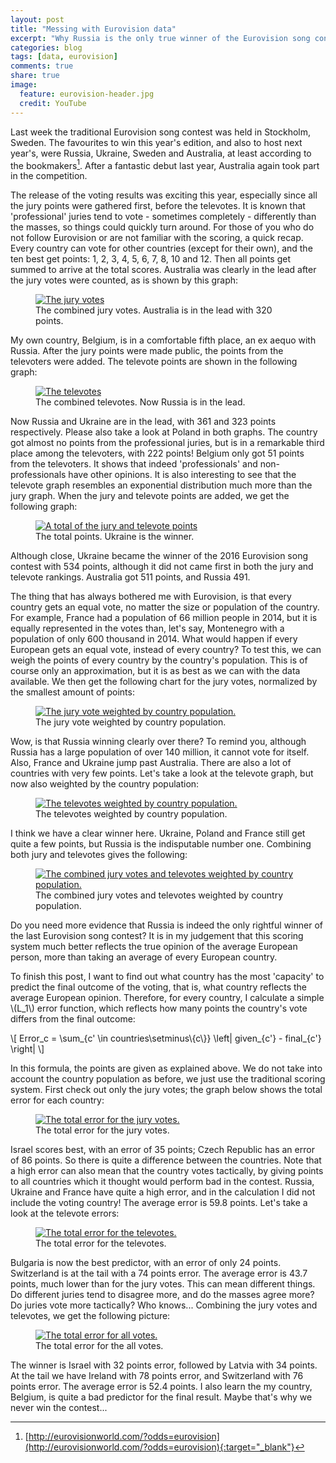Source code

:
 ```yaml
---
layout: post
title: "Messing with Eurovision data"
excerpt: "Why Russia is the only true winner of the Eurovision song contest"
categories: blog
tags: [data, eurovision]
comments: true
share: true
image:
  feature: eurovision-header.jpg
  credit: YouTube
---
```


Last week the traditional Eurovision song contest was held in Stockholm, Sweden. The favourites to win this year's edition, and also to host next year's, were Russia, Ukraine, Sweden and Australia, at least according to the bookmakers[^1]. After a fantastic debut last year, Australia again took part in the competition.

The release of the voting results was exciting this year, especially since all the jury points were gathered first, before the televotes. It is known that 'professional' juries tend to vote - sometimes completely - differently than the masses, so things could quickly turn around. For those of you who do not follow Eurovision or are not familiar with the scoring, a quick recap. Every country can vote for other countries (except for their own), and the ten best get points: 1, 2, 3, 4, 5, 6, 7, 8, 10 and 12. Then all points get summed to arrive at the total scores. Australia was clearly in the lead after the jury votes were counted, as is shown by this graph:

<figure>
	<a href="/images/eurovision/jury-votes.png"><img src="/images/eurovision/jury-votes.png" alt="The jury votes"></a>
	<figcaption>The combined jury votes. Australia is in the lead with 320 points.</figcaption>
</figure>

My own country, Belgium, is in a comfortable fifth place, an ex aequo with Russia. After the jury points were made public, the points from the televoters were added. The televote points are shown in the following graph:

<figure>
	<a href="/images/eurovision/tele-votes.png"><img src="/images/eurovision/tele-votes.png" alt="The televotes"></a>
	<figcaption>The combined televotes. Now Russia is in the lead.</figcaption>
</figure>

Now Russia and Ukraine are in the lead, with 361 and 323 points respectively. Please also take a look at Poland in both graphs. The country got almost no points from the professional juries, but is in a remarkable third place among the televoters, with 222 points!  Belgium only got 51 points from the televoters. It shows that indeed 'professionals' and non-professionals have other opinions. It is also interesting to see that the televote graph resembles an exponential distribution much more than the jury graph. When the jury and televote points are added, we get the following graph:

<figure>
	<a href="/images/eurovision/total-votes.png"><img src="/images/eurovision/total-votes.png" alt="A total of the jury and televote points"></a>
	<figcaption>The total points. Ukraine is the winner.</figcaption>
</figure>

Although close, Ukraine became the winner of the 2016 Eurovision song contest with 534 points, although it did not came first in both the jury and televote rankings. Australia got 511 points, and Russia 491.

The thing that has always bothered me with Eurovision, is that every country gets an equal vote, no matter the size or population of the country. For example, France had a population of 66 million people in 2014, but it is equally represented in the votes than, let's say, Montenegro with a population of only 600 thousand in 2014. What would happen if every European gets an equal vote, instead of every country? To test this, we can weigh the points of every country by the country's population. This is of course only an approximation, but it is as best as we can with the data available. We then get the following chart for the jury votes, normalized by the smallest amount of points:

<figure>
	<a href="/images/eurovision/jury-pop-votes.png"><img src="/images/eurovision/jury-pop-votes.png" alt="The jury vote weighted by country population."></a>
	<figcaption>The jury vote weighted by country population.</figcaption>
</figure>

Wow, is that Russia winning clearly over there? To remind you, although Russia has a large population of over 140 million, it cannot vote for itself. Also, France and Ukraine jump past Australia. There are also a lot of countries with very few points. Let's take a look at the televote graph, but now also weighted by the country population:

<figure>
	<a href="/images/eurovision/tele-pop-votes.png"><img src="/images/eurovision/tele-pop-votes.png" alt="The televotes weighted by country population."></a>
	<figcaption>The televotes weighted by country population.</figcaption>
</figure>

I think we have a clear winner here. Ukraine, Poland and France still get quite a few points, but Russia is the indisputable number one. Combining both jury and televotes gives the following:

<figure>
	<a href="/images/eurovision/total-pop-votes.png"><img src="/images/eurovision/total-pop-votes.png" alt="The combined jury votes and televotes weighted by country population."></a>
	<figcaption>The combined jury votes and televotes weighted by country population.</figcaption>
</figure>

Do you need more evidence that Russia is indeed the only rightful winner of the last Eurovision song contest? It is in my judgement that this scoring system much better reflects the true opinion of the average European person, more than taking an average of every European country.

To finish this post, I want to find out what country has the most 'capacity' to predict the final outcome of the voting, that is, what country reflects the average European opinion. Therefore, for every country, I calculate a simple \\(L_1\\) error function, which reflects how many points the country's vote differs from the final outcome:

\\[
Error_c = \sum\_{c' \in countries\setminus\\{c\\}} \left| given\_{c'} - final\_{c'} \right|
\\]

In this formula, the points are given as explained above. We do not take into account the country population as before, we just use the traditional scoring system. First check out only the jury votes; the graph below shows the total error for each country:

<figure>
	<a href="/images/eurovision/jury-err.png"><img src="/images/eurovision/jury-err.png" alt="The total error for the jury votes."></a>
	<figcaption>The total error for the jury votes.</figcaption>
</figure>

Israel scores best, with an error of 35 points; Czech Republic has an error of 86 points. So there is quite a difference between the countries. Note that a high error can also mean that the country votes tactically, by giving points to all countries which it thought would perform bad in the contest. Russia, Ukraine and France have quite a high error, and in the calculation I did not include the voting country! The average error is 59.8 points. Let's take a look at the televote errors:

<figure>
	<a href="/images/eurovision/tele-err.png"><img src="/images/eurovision/tele-err.png" alt="The total error for the televotes."></a>
	<figcaption>The total error for the televotes.</figcaption>
</figure>

Bulgaria is now the best predictor, with an error of only 24 points. Switzerland is at the tail with a 74 points error. The average error is 43.7 points, much lower than for the jury votes. This can mean different things. Do different juries tend to disagree more, and do the masses agree more? Do juries vote more tactically? Who knows... Combining the jury votes and televotes, we get the following picture:

<figure>
	<a href="/images/eurovision/total-err.png"><img src="/images/eurovision/total-err.png" alt="The total error for all votes."></a>
	<figcaption>The total error for the all votes.</figcaption>
</figure>

The winner is Israel with 32 points error, followed by Latvia with 34 points. At the tail we have Ireland with 78 points error, and Switzerland with 76 points error. The average error is 52.4 points. I also learn the my country, Belgium, is quite a bad predictor for the final result. Maybe that's why we never win the contest...



[^1]: [http://eurovisionworld.com/?odds=eurovision](http://eurovisionworld.com/?odds=eurovision){:target="_blank"}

→ **WORK INSTRUCTIONS**:
When the word "post" appears in a line of the listing, copy that line.

→ **ANSWER FOR THIS EXERCISE**:
layout: post
To finish this post, I want to find out what country has the most 'capacity' to predict the final outcome of the voting, that is, what country reflects the average European opinion. Therefore, for every country, I calculate a simple \\(L_1\\) error function, which reflects how many points the country's vote differs from the final outcome:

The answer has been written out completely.